Problem statement >> Without changing anything, set down every line shown below.

___

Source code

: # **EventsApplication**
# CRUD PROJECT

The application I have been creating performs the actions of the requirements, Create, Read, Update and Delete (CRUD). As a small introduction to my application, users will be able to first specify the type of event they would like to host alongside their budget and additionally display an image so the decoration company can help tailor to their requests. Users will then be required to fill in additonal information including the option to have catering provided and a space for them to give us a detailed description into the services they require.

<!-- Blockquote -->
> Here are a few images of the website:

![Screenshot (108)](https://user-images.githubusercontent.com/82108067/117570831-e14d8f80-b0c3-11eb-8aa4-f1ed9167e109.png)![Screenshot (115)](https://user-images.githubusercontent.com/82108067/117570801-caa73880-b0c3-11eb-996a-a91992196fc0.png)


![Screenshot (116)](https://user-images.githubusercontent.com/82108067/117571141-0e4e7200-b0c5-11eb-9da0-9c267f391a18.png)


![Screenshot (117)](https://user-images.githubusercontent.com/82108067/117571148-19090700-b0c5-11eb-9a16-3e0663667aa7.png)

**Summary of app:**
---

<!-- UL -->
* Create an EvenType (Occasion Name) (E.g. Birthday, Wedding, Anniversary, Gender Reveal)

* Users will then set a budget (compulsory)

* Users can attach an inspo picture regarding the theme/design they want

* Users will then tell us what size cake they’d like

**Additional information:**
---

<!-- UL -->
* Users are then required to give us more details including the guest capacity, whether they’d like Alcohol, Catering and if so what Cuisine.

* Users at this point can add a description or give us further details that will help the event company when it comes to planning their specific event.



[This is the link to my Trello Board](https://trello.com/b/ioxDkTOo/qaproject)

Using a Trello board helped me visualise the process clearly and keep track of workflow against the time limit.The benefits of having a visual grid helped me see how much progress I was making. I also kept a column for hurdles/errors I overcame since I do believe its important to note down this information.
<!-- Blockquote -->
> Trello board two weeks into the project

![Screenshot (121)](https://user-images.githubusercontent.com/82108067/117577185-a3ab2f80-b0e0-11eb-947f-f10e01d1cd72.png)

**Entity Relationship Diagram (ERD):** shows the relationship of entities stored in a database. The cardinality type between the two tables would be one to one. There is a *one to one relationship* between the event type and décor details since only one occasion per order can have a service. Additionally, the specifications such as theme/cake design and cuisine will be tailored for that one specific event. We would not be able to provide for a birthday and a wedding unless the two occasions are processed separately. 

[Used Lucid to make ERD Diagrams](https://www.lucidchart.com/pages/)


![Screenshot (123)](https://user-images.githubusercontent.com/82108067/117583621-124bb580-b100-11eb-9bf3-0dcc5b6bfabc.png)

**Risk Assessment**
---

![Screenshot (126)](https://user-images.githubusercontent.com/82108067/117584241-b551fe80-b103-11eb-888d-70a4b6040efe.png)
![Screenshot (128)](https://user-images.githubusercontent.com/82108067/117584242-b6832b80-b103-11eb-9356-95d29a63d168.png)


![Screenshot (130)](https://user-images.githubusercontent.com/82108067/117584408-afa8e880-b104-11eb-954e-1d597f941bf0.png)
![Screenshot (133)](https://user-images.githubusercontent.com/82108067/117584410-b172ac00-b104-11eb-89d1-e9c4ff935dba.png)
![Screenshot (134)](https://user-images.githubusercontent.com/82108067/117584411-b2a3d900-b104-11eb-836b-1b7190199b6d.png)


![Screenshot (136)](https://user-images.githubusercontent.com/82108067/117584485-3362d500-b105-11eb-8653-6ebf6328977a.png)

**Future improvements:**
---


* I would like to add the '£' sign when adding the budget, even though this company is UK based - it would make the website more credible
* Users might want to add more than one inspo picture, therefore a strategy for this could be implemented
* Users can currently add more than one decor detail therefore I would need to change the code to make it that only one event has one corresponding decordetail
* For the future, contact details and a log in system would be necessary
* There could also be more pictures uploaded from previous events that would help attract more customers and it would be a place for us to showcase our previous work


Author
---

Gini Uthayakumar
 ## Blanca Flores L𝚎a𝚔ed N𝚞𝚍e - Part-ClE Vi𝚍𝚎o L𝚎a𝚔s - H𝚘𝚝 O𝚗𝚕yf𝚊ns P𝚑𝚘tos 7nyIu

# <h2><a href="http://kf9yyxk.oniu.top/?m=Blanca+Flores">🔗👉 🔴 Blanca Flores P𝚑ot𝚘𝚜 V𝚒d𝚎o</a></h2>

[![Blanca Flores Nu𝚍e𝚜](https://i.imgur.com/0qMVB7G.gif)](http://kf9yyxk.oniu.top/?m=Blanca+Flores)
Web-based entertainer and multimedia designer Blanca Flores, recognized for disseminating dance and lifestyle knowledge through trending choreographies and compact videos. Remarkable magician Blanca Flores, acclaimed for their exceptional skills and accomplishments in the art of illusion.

___

Final answer >>
Source code

: # **EventsApplication**
# CRUD PROJECT

The application I have been creating performs the actions of the requirements, Create, Read, Update and Delete (CRUD). As a small introduction to my application, users will be able to first specify the type of event they would like to host alongside their budget and additionally display an image so the decoration company can help tailor to their requests. Users will then be required to fill in additonal information including the option to have catering provided and a space for them to give us a detailed description into the services they require.

<!-- Blockquote -->
> Here are a few images of the website:

![Screenshot (108)](https://user-images.githubusercontent.com/82108067/117570831-e14d8f80-b0c3-11eb-8aa4-f1ed9167e109.png)![Screenshot (115)](https://user-images.githubusercontent.com/82108067/117570801-caa73880-b0c3-11eb-996a-a91992196fc0.png)


![Screenshot (116)](https://user-images.githubusercontent.com/82108067/117571141-0e4e7200-b0c5-11eb-9da0-9c267f391a18.png)


![Screenshot (117)](https://user-images.githubusercontent.com/82108067/117571148-19090700-b0c5-11eb-9a16-3e0663667aa7.png)

**Summary of app:**
---

<!-- UL -->
* Create an EvenType (Occasion Name) (E.g. Birthday, Wedding, Anniversary, Gender Reveal)

* Users will then set a budget (compulsory)

* Users can attach an inspo picture regarding the theme/design they want

* Users will then tell us what size cake they’d like

**Additional information:**
---

<!-- UL -->
* Users are then required to give us more details including the guest capacity, whether they’d like Alcohol, Catering and if so what Cuisine.

* Users at this point can add a description or give us further details that will help the event company when it comes to planning their specific event.



[This is the link to my Trello Board](https://trello.com/b/ioxDkTOo/qaproject)

Using a Trello board helped me visualise the process clearly and keep track of workflow against the time limit.The benefits of having a visual grid helped me see how much progress I was making. I also kept a column for hurdles/errors I overcame since I do believe its important to note down this information.
<!-- Blockquote -->
> Trello board two weeks into the project

![Screenshot (121)](https://user-images.githubusercontent.com/82108067/117577185-a3ab2f80-b0e0-11eb-947f-f10e01d1cd72.png)

**Entity Relationship Diagram (ERD):** shows the relationship of entities stored in a database. The cardinality type between the two tables would be one to one. There is a *one to one relationship* between the event type and décor details since only one occasion per order can have a service. Additionally, the specifications such as theme/cake design and cuisine will be tailored for that one specific event. We would not be able to provide for a birthday and a wedding unless the two occasions are processed separately. 

[Used Lucid to make ERD Diagrams](https://www.lucidchart.com/pages/)


![Screenshot (123)](https://user-images.githubusercontent.com/82108067/117583621-124bb580-b100-11eb-9bf3-0dcc5b6bfabc.png)

**Risk Assessment**
---

![Screenshot (126)](https://user-images.githubusercontent.com/82108067/117584241-b551fe80-b103-11eb-888d-70a4b6040efe.png)
![Screenshot (128)](https://user-images.githubusercontent.com/82108067/117584242-b6832b80-b103-11eb-9356-95d29a63d168.png)


![Screenshot (130)](https://user-images.githubusercontent.com/82108067/117584408-afa8e880-b104-11eb-954e-1d597f941bf0.png)
![Screenshot (133)](https://user-images.githubusercontent.com/82108067/117584410-b172ac00-b104-11eb-89d1-e9c4ff935dba.png)
![Screenshot (134)](https://user-images.githubusercontent.com/82108067/117584411-b2a3d900-b104-11eb-836b-1b7190199b6d.png)


![Screenshot (136)](https://user-images.githubusercontent.com/82108067/117584485-3362d500-b105-11eb-8653-6ebf6328977a.png)

**Future improvements:**
---


* I would like to add the '£' sign when adding the budget, even though this company is UK based - it would make the website more credible
* Users might want to add more than one inspo picture, therefore a strategy for this could be implemented
* Users can currently add more than one decor detail therefore I would need to change the code to make it that only one event has one corresponding decordetail
* For the future, contact details and a log in system would be necessary
* There could also be more pictures uploaded from previous events that would help attract more customers and it would be a place for us to showcase our previous work


Author
---

Gini Uthayakumar
 ## Blanca Flores L𝚎a𝚔ed N𝚞𝚍e - Part-ClE Vi𝚍𝚎o L𝚎a𝚔s - H𝚘𝚝 O𝚗𝚕yf𝚊ns P𝚑𝚘tos 7nyIu

# <h2><a href="http://kf9yyxk.oniu.top/?m=Blanca+Flores">🔗👉 🔴 Blanca Flores P𝚑ot𝚘𝚜 V𝚒d𝚎o</a></h2>

[![Blanca Flores Nu𝚍e𝚜](https://i.imgur.com/0qMVB7G.gif)](http://kf9yyxk.oniu.top/?m=Blanca+Flores)
Web-based entertainer and multimedia designer Blanca Flores, recognized for disseminating dance and lifestyle knowledge through trending choreographies and compact videos. Remarkable magician Blanca Flores, acclaimed for their exceptional skills and accomplishments in the art of illusion.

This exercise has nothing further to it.